IMPACT ist eine interdisziplinäre Rauminstallation, die den menschlichen Körper zum direkten Interface für audiovisuelle Kompositionen macht. Bei diesem Konzept geht es nicht um die klassische, starre Steuerung von Technik, sondern um ein intuitives und fließendes Zusammenspiel zwischen menschlicher Bewegung und digitaler Reaktion. Nutzer formen durch ihre Gesten, Berührungen und reine körperliche Präsenz in Echtzeit Klang, Licht und visuelle Projektionen. Die gesamte Installation ist als verteiltes, modulares System aufgebaut.

Die Rauminstallation gliedert sich in funktionale Kernmodule, die physische Interaktion mit Musik, Lichtarchitektur und visuellem Feedback verbinden:
DanceBass
Dieses Modul bildet das rhythmische Fundament der Installation. Über ein eigens entwickeltes funktionales Dancepad steuern die Nutzer per Fußdruck verschiedene Basstracks. Auf einer grafischen Benutzeroberfläche wird ein interaktives 3D-Auswahlkarussell projiziert, das reaktive Cover-Designs im Stil klassischer Schallplatten zeigt. Durch Druckbewegungen auf dem Pad können die Tracks spielerisch gewechselt werden.
Handscape
Handscape ermöglicht die intuitive Erzeugung und Steuerung von Schlagzeug-Patterns komplett ohne physische Instrumente.
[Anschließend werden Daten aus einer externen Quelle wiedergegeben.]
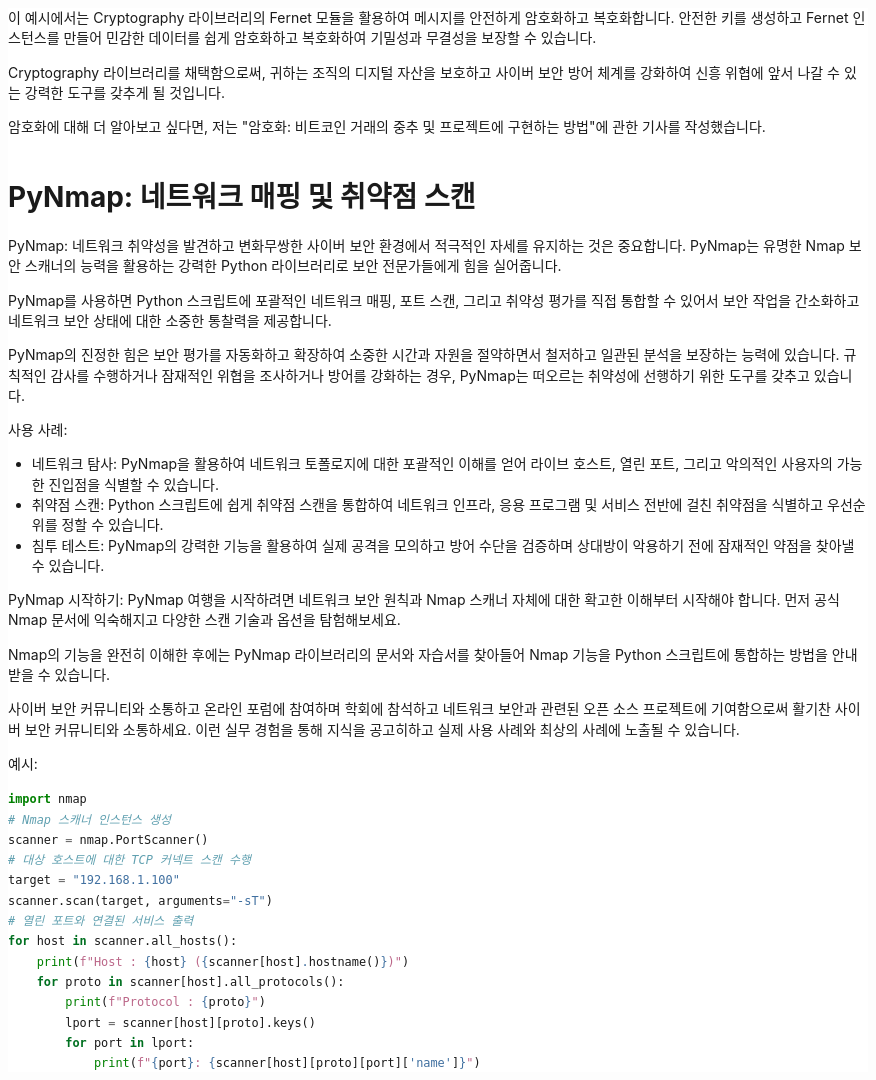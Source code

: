 이 예시에서는 Cryptography 라이브러리의 Fernet 모듈을 활용하여 메시지를 안전하게 암호화하고 복호화합니다. 안전한 키를 생성하고 Fernet 인스턴스를 만들어 민감한 데이터를 쉽게 암호화하고 복호화하여 기밀성과 무결성을 보장할 수 있습니다.

Cryptography 라이브러리를 채택함으로써, 귀하는 조직의 디지털 자산을 보호하고 사이버 보안 방어 체계를 강화하여 신흥 위협에 앞서 나갈 수 있는 강력한 도구를 갖추게 될 것입니다.

암호화에 대해 더 알아보고 싶다면, 저는 "암호화: 비트코인 거래의 중추 및 프로젝트에 구현하는 방법"에 관한 기사를 작성했습니다.

<div class="content-ad"></div>

# PyNmap: 네트워크 매핑 및 취약점 스캔

PyNmap: 네트워크 취약성을 발견하고 변화무쌍한 사이버 보안 환경에서 적극적인 자세를 유지하는 것은 중요합니다. PyNmap는 유명한 Nmap 보안 스캐너의 능력을 활용하는 강력한 Python 라이브러리로 보안 전문가들에게 힘을 실어줍니다.

PyNmap를 사용하면 Python 스크립트에 포괄적인 네트워크 매핑, 포트 스캔, 그리고 취약성 평가를 직접 통합할 수 있어서 보안 작업을 간소화하고 네트워크 보안 상태에 대한 소중한 통찰력을 제공합니다.

PyNmap의 진정한 힘은 보안 평가를 자동화하고 확장하여 소중한 시간과 자원을 절약하면서 철저하고 일관된 분석을 보장하는 능력에 있습니다. 규칙적인 감사를 수행하거나 잠재적인 위협을 조사하거나 방어를 강화하는 경우, PyNmap는 떠오르는 취약성에 선행하기 위한 도구를 갖추고 있습니다.

<div class="content-ad"></div>

사용 사례:

- 네트워크 탐사: PyNmap을 활용하여 네트워크 토폴로지에 대한 포괄적인 이해를 얻어 라이브 호스트, 열린 포트, 그리고 악의적인 사용자의 가능한 진입점을 식별할 수 있습니다.
- 취약점 스캔: Python 스크립트에 쉽게 취약점 스캔을 통합하여 네트워크 인프라, 응용 프로그램 및 서비스 전반에 걸친 취약점을 식별하고 우선순위를 정할 수 있습니다.
- 침투 테스트: PyNmap의 강력한 기능을 활용하여 실제 공격을 모의하고 방어 수단을 검증하며 상대방이 악용하기 전에 잠재적인 약점을 찾아낼 수 있습니다.

PyNmap 시작하기: PyNmap 여행을 시작하려면 네트워크 보안 원칙과 Nmap 스캐너 자체에 대한 확고한 이해부터 시작해야 합니다. 먼저 공식 Nmap 문서에 익숙해지고 다양한 스캔 기술과 옵션을 탐험해보세요.

Nmap의 기능을 완전히 이해한 후에는 PyNmap 라이브러리의 문서와 자습서를 찾아들어 Nmap 기능을 Python 스크립트에 통합하는 방법을 안내받을 수 있습니다.

<div class="content-ad"></div>

사이버 보안 커뮤니티와 소통하고 온라인 포럼에 참여하며 학회에 참석하고 네트워크 보안과 관련된 오픈 소스 프로젝트에 기여함으로써 활기찬 사이버 보안 커뮤니티와 소통하세요. 이런 실무 경험을 통해 지식을 공고히하고 실제 사용 사례와 최상의 사례에 노출될 수 있습니다.

예시:

```python
import nmap
# Nmap 스캐너 인스턴스 생성
scanner = nmap.PortScanner()
# 대상 호스트에 대한 TCP 커넥트 스캔 수행
target = "192.168.1.100"
scanner.scan(target, arguments="-sT")
# 열린 포트와 연결된 서비스 출력
for host in scanner.all_hosts():
    print(f"Host : {host} ({scanner[host].hostname()})")
    for proto in scanner[host].all_protocols():
        print(f"Protocol : {proto}")
        lport = scanner[host][proto].keys()
        for port in lport:
            print(f"{port}: {scanner[host][proto][port]['name']}")
```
Ein hybrides Tracking-System auf Basis einer Azure Kinect DK erfasst die Hände der Nutzer über Infrarot-Tiefensensoren selbst im abgedunkelten Raum. Um eine Schlagzeugkomponente wie Kick, Snare oder Hi-Hat zu aktivieren, halten die Nutzer die entsprechende Handgeste (z. B. Zeigefinger, Peace-Zeichen oder Rock-Geste) einfach für eine gewisse Zeit stabil in die Kamera. Möchte man das Instrument wieder deaktivieren, wird dieselbe Geste erneut für ein definiertes Zeitfenster gehalten.

Lightsynth
Der LightSynth transformiert optische Reize in melodische Sequenzen. Als sichere, bürokratisch unkomplizierte Alternative zu Showlasern projiziert das System acht präzise Lichtstrahlen. Diese werden über ein Spiegel-Array senkrecht nach unten umgelenkt und repräsentieren jeweils eine Note innerhalb eines viertaktigen Patterns. Ein oben montierter LIDAR-Scanner misst permanent die Punktewolke der Umgebung. Greift ein Nutzer in die Lichtwand, erkennt das System die genaue Höhe der Unterbrechung und verändert synchron die Helligkeit des getroffenen Strahls sowie die Tonhöhe, wobei sich die Tonauswahl harmonisch auf vorher definierte Skalen beschränkt. Gleichzeitig werden die jeweiligen Notenwerte zur visuellen Orientierung direkt auf die Hand des Nutzers projiziert.
Raumausleuchtung
Die Raumausleuchtung fungiert als direktes visuelles Feedbackinstrument für das gesamte System und verbindet die Stationen zu einer raumgreifenden Einheit. Über das Netzwerk-Protokoll Art-Net steuert TouchDesigner die Scheinwerfer und Moving Heads in Echtzeit an. Anstatt die Nutzer abzulenken, übersetzt eine klare Lichtlogik die Interaktionen an den Modulen in eindeutige Lichtzustände: Laufende Auswahlprozesse werden in Weiß dargestellt, erfolgreiche Bestätigungen in Grün rückgemeldet und verworfene Aktionen in Rot visualisiert. Ergänzt wird diese Funktions-Logik durch ein dynamisches Raum-Ambiente, das fließend auf die Musik reagiert. So entsteht eine harmonische Gesamtatmosphäre, die sich nicht nur auf die einzelnen Stationen beschränkt, sondern den gesamten Raum pulsieren lässt. Sanfte Helligkeitsverläufe und automatische Dimm-Effekte runden dieses immersive Erlebnis ab.
Über uns

Wir sind ein studentisches Team aus dem Studiengang Media Engineering. Unser IMPACT-Projekt steht unter der wissenschaftlichen Leitung von Prof. Dr. Alexander von Hoffmann. Das Team besteht aus sieben Personen, die im Zuge der intensiven Zusammenarbeit eng zusammengewachsen sind: Adolf Hermann, Mina Bajalani, Sidney Goodheart, Jennifer Müller, Daniel Müller, Nazay Özkan und Alina Weiß. Unsere gemeinsamen Arbeiten leben von technologischem Entdeckergeist, immersiven Raumkonzepten und der Leidenschaft für interaktive Medien.